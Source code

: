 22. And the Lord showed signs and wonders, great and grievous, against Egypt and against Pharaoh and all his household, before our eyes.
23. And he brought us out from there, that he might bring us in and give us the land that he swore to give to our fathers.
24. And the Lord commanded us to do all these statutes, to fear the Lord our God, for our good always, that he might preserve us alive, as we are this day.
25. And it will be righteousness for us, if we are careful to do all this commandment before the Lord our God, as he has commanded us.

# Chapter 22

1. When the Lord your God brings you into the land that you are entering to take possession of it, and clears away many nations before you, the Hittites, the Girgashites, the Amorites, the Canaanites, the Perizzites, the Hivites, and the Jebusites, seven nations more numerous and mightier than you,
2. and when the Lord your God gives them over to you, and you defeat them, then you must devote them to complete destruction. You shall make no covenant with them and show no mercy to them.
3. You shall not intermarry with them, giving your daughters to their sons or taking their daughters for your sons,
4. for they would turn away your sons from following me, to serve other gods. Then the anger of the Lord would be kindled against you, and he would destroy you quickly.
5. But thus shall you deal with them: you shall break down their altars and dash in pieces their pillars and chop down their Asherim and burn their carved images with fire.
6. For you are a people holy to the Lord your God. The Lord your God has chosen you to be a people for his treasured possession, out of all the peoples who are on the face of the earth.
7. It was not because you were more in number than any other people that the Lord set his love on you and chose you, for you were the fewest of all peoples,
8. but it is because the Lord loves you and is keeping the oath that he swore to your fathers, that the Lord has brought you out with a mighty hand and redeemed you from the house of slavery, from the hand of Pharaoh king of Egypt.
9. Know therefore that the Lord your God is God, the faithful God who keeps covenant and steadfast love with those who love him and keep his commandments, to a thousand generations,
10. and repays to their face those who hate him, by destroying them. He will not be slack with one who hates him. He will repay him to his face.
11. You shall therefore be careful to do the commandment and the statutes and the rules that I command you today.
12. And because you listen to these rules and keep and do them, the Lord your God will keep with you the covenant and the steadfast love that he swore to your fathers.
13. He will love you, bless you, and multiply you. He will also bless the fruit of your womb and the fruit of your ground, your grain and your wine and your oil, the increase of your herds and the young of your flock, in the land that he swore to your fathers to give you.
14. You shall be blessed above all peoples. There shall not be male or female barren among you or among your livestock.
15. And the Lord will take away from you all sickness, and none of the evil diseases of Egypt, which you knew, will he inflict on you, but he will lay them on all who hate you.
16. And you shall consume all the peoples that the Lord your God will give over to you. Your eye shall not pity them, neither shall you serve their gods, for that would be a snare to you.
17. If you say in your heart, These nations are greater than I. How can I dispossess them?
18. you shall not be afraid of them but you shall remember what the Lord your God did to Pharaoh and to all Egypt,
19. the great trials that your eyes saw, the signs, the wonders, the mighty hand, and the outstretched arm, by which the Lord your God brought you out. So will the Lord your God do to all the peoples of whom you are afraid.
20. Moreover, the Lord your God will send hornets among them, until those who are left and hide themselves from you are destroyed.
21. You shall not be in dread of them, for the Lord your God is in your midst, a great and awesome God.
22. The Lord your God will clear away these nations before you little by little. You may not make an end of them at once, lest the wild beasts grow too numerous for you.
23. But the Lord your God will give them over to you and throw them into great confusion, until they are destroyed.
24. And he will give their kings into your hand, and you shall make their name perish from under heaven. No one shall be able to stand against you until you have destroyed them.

# [EXERCISE]
Repeat the lines from the first one in the records through the line containing "# Chapter 22", exactly as written, and nothing else.

# [EXERCISE ANSWER]
Source code

: 22. And the Lord showed signs and wonders, great and grievous, against Egypt and against Pharaoh and all his household, before our eyes.
23. And he brought us out from there, that he might bring us in and give us the land that he swore to give to our fathers.
24. And the Lord commanded us to do all these statutes, to fear the Lord our God, for our good always, that he might preserve us alive, as we are this day.
25. And it will be righteousness for us, if we are careful to do all this commandment before the Lord our God, as he has commanded us.

# Chapter 22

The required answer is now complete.